L'ouvrage affiche un double objectif : analyser les dispositifs de prise en charge judiciaire des mineures pendant cette période et l'inscrire dans une perspective genrée. Il y a une panoplie d'outils de réponses face aux problèmes rencontrés (qui souvent ne sont que des faux problèmes) mais ces outils ne sont de toute évidence pas les mêmes selon les sexes.

Pour son étude, Véronique Blanchard propose cinq grandes thématiques dans lesquelles vont s'inscrire les trois catégories de mauvaises filles qu'elle isole et qui donnent leur titre à l'ouvrage :
– la tentation de la grande ville, où les rues et activités récréatives offrent un espace de liberté inespéré dans des appartements trop petits à la promiscuité étouffante.
– la famille dans tous ses états, où l'on voit le rôle central de la cellule familiale avec souvent des fratries nombreuses et des parents dépassés, démissionnaires ou exagérément sévères.
– petites voleuses, où l'on voit que la délinquance féminine est souvent sous-jacente à des problèmes familiaux.
– fugueuses, où l'on voit qu'une jeune fille peut être dénoncée par ses parents simplement parce qu'elle rentre tard. La vraie fugue est dans la plupart des cas révélatrice d'un malaise à la maison.
– Dévergondées, lesbiennes et prostituées, où l'on voit que les femmes qui aiment faire l'amour et le détail du avec qui elles le font (partenaires multiples ou homosexuelles) sont un problème de société largement propre à leur genre.

Cette étude est passionnante à suivre car largement documentée, avec de nombreux extraits d'archives qui donnent une voix et un nom (faux par souci de confidentialité) à ces « mauvaises filles ». La démonstration est parfaitement structurée, chaque idée clairement exposée puis étayée par des faits, références juridiques et témoignages.

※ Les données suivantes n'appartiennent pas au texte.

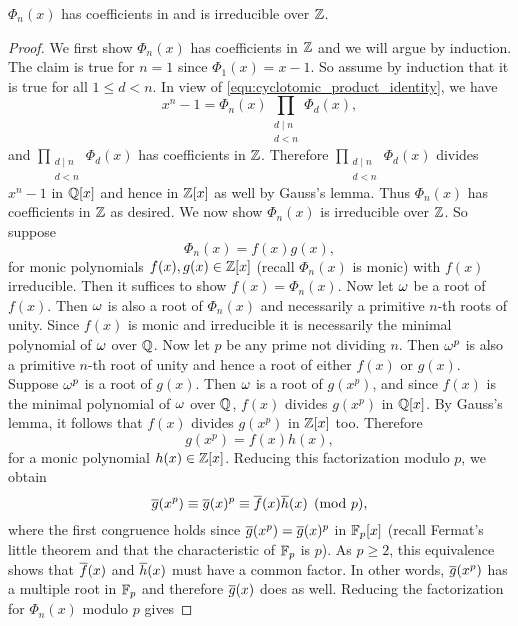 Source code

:     \begin{proposition}\label{prop:cyclotomic_is_irreducible}
      $\Phi_{n}(x)$ has coefficients in and is irreducible over $\mathbb{Z}$.
    \end{proposition}
    \begin{proof}
      We first show $\Phi_{n}(x)$ has coefficients in $\mathbb{Z}$ and we will argue by induction. The claim is true for $n = 1$ since $\Phi_{1}(x) = x-1$. So assume by induction that it is true for all $1 \le d < n$. In view of \cref{equ:cyclotomic_product_identity}, we have
      \[
        x^{n}-1 = \Phi_{n}(x)\prod_{\substack{d \mid n \\ d < n}}\Phi_{d}(x),
      \]
      and $\prod_{\substack{d \mid n \\ d < n}}\Phi_{d}(x)$ has coefficients in $\mathbb{Z}$. Therefore $\prod_{\substack{d \mid n \\ d < n}}\Phi_{d}(x)$ divides $x^{n}-1$ in $\mathbb{Q}[x]$ and hence in $\mathbb{Z}[x]$ as well by Gauss's lemma. Thus $\Phi_{n}(x)$ has coefficients in $\mathbb{Z}$ as desired. We now show $\Phi_{n}(x)$ is irreducible over $\mathbb{Z}$. So suppose
      \[
        \Phi_{n}(x) = f(x)g(x),
      \]
      for monic polynomials $f(x),g(x) \in \mathbb{Z}[x]$ (recall $\Phi_{n}(x)$ is monic) with $f(x)$ irreducible. Then it suffices to show $f(x) = \Phi_{n}(x)$. Now let $\omega$ be a root of $f(x)$. Then $\omega$ is also a root of $\Phi_{n}(x)$ and necessarily a primitive $n$-th roots of unity. Since $f(x)$ is monic and irreducible it is necessarily the minimal polynomial of $\omega$ over $\mathbb{Q}$. Now let $p$ be any prime not dividing $n$. Then $\omega^{p}$ is also a primitive $n$-th root of unity and hence a root of either $f(x)$ or $g(x)$. Suppose $\omega^{p}$ is a root of $g(x)$. Then $\omega$ is a root of $g(x^{p})$, and since $f(x)$ is the minimal polynomial of $\omega$ over $\mathbb{Q}$, $f(x)$ divides $g(x^{p})$ in $\mathbb{Q}[x]$. By Gauss's lemma, it follows that $f(x)$ divides $g(x^{p})$ in $\mathbb{Z}[x]$ too. Therefore
      \[
        g(x^{p}) = f(x)h(x),
      \]
      for a monic polynomial $h(x) \in \mathbb{Z}[x]$. Reducing this factorization modulo $p$, we obtain
      \[
        \overline{g}(x^{p}) \equiv \overline{g}(x)^{p} \equiv \overline{f}(x)\overline{h}(x) \pmod{p},
      \]
      where the first congruence holds since $\overline{g}(x^{p}) = \overline{g}(x)^{p}$ in $\mathbb{F}_{p}[x]$ (recall Fermat's little theorem and that the characteristic of $\mathbb{F}_{p}$ is $p$). As $p \ge 2$, this equivalence shows that $\overline{f}(x)$ and $\overline{h}(x)$ must have a common factor. In other words, $\overline{g}(x^{p})$ has a multiple root in $\mathbb{F}_{p}$ and therefore $\overline{g}(x)$ does as well. Reducing the factorization for $\Phi_{n}(x)$ modulo $p$ gives

\end{proof}
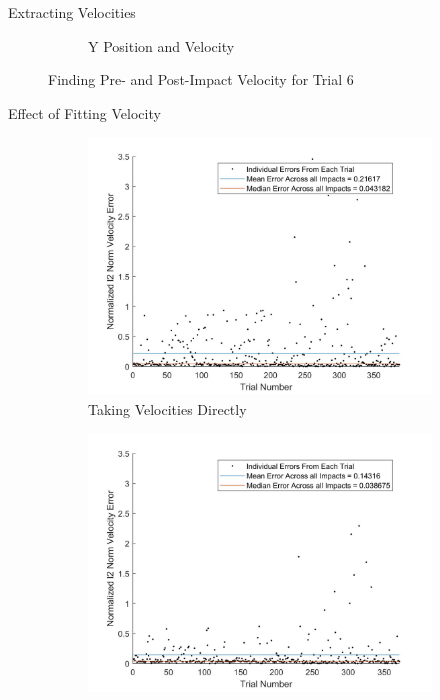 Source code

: \begin{frame}{Extracting Velocities}
\begin{figure}[h!]
\begin{subfigure}[b]{0.45\linewidth}
                \caption{Y Position and Velocity}
                \label{fig:yt6}
        \end{subfigure}
        \vspace{-1\baselineskip}
        \caption{Finding Pre- and Post-Impact Velocity for Trial 6}
    \end{figure}
\end{frame}

\begin{frame}{Effect of Fitting Velocity}
    \begin{figure}[h!]
        \centering
         \begin{subfigure}[b]{0.45\linewidth}
                \centering
                \includegraphics[scale=0.1]{figures/OriginalSquareData.jpg}
                \caption{Taking Velocities Directly}
                \label{fig:OrigSD}
        \end{subfigure}
        \quad
        \begin{subfigure}[b]{0.45\linewidth}
                \centering
                \includegraphics[scale=0.1]{figures/updatedSquareData.jpg}

\end{subfigure}
\end{figure}
\end{frame}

La conclusion de ce qui en ressort est sans surprise. Ces jeunes femmes n'étaient pas mauvaises ; elles avaient choisi leur voie qui n'était pas celle de la bien-pensance de l'époque. Elles avaient envie d'aimer, de s'amuser, comme le faisait leurs homologues masculins sans essuyer de reproches. Si elles en venaient à devoir voler, se prostituer, fuguer, c'est en conséquence de l'impossibilité qu'on leur faisait de vivre comme elles l'entendaient.
Si l'objectif après guerre était d'apporter un arsenal judiciaire à même de protéger les mineurs, force est de constater que les décisions étaient souvent biaisées en fonction du genre. Les jeunes filles étaient souvent placées sans raison valable, et dans les cas des « dévergondées », il s'agissait plus de brider leurs désirs par souci moralisateur plus que par souci de protection d'elles-mêmes ou de la société. Pour preuve, les garçons qui couchaient à tout va n'étaient pas amenés devant un juge.

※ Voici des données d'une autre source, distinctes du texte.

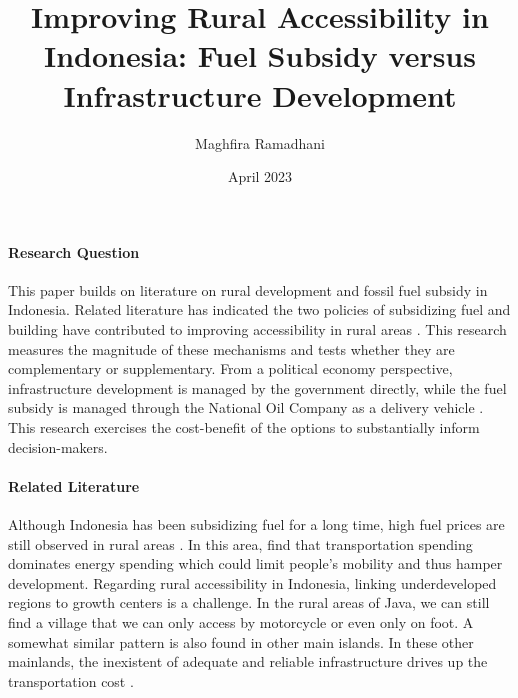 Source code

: \documentclass[letterpaper,11pt,leqno]{article}
\begin{document}
\title{Improving Rural Accessibility in Indonesia: Fuel Subsidy versus Infrastructure Development}
\author{Maghfira Ramadhani}
\date{April 2023}       
\maketitle
 
\paragraph{Research Question} This paper builds on literature on rural development and fossil fuel subsidy in Indonesia. Related literature has indicated the two policies of subsidizing fuel and building have contributed to improving accessibility in rural areas \citep{asher_2020,hartojo_2022,ichsan_2021}. This research measures the magnitude of these mechanisms and tests whether they are complementary or supplementary. From a political economy perspective, infrastructure development is managed by the government directly, while the fuel subsidy is managed through the National Oil Company as a delivery vehicle \citep{ichsan_2022}. This research exercises the cost-benefit of the options to substantially inform decision-makers.

\paragraph{Related Literature} Although Indonesia has been subsidizing fuel for a long time, high fuel prices are still observed in rural areas \citep{liputan_2016, jawapos_2017}. In this area, \citet{sambodo_2019} find that transportation spending dominates energy spending which could limit people's mobility and thus hamper development. Regarding rural accessibility in Indonesia, linking underdeveloped regions to growth centers is a challenge. In the rural areas of Java, we can still find a village that we can only access by motorcycle or even only on foot. A somewhat similar pattern is also found in other main islands. In these other mainlands, the inexistent of adequate and reliable infrastructure drives up the transportation cost \citep{sandee_2016}.
\end{document}
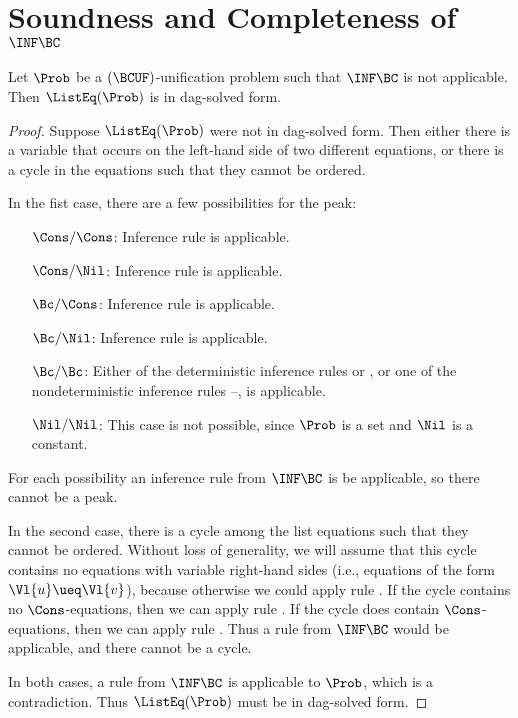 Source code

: \section{Soundness and Completeness of $\INF\BC$}

\begin{Lemma}\label{lemma:infl-dag-solved}
    Let $\Prob$ be a $(\BCUF)$-unification problem such that $\INF\BC$ is
    not applicable. Then $\ListEq(\Prob)$ is in dag-solved form.
\end{Lemma}

\begin{proof}
    Suppose $\ListEq(\Prob)$ were not in dag-solved form. Then either there
    is a variable that occurs on the left-hand side of two different equations,
    or there is a cycle in the equations such that they cannot be ordered.

    In the fist case, there are a few possibilities for the peak:
    \begin{itemize}[align=left]
        \item[$\Cons/\Cons$:] Inference rule  is
            applicable.
        \item[$\Cons/\Nil$:] Inference rule  is
            applicable.
        \item[$\Bc/\Cons$:] Inference rule  is applicable.
        \item[$\Bc/\Nil$:] Inference rule  is applicable.
        \item[$\Bc/\Bc$:] Either of the deterministic inference rules
             or , or one of the
            nondeterministic inference rules
            --, is
            applicable.
        \item[$\Nil/\Nil$:] This case is not possible, since $\Prob$ is a set
            and $\Nil$ is a constant.
    \end{itemize}
    For each possibility an inference rule from $\INF\BC$ is be applicable, so
    there cannot be a peak.

    In the second case, there is a cycle among the list equations such that
    they cannot be ordered. Without loss of generality, we will assume that
    this cycle contains no equations with variable right-hand sides (i.e.,
    equations of the form $\Vl{u} \ueq \Vl{v}$), because otherwise we could
    apply rule . If the cycle contains no $\Cons$-equations,
    then we can apply rule . If the cycle does contain
    $\Cons$-equations, then we can apply rule . Thus a
    rule from $\INF\BC$ would be applicable, and there cannot be a cycle.

    In both cases, a rule from $\INF\BC$ is applicable to $\Prob$, which is
    a contradiction. Thus $\ListEq(\Prob)$ must be in dag-solved form.
\end{proof}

Avec cette étude, Véronique Blanchard parvient à rendre compte du statut que ces filles incarnaient aux yeux de la société et la façon dont elles étaient traitées juridiquement parlant. C'est très instructif et on ressort de cette lecture avec une meilleure compréhension de l'époque et du chemin qu'il restait à parcourir pour que les femmes ne soient plus déconsidérées.
Un ouvrage absolument édifiant.

Merci à Babelio et aux éditions Pocket !
Lien : https://lejardindenatiora.wo..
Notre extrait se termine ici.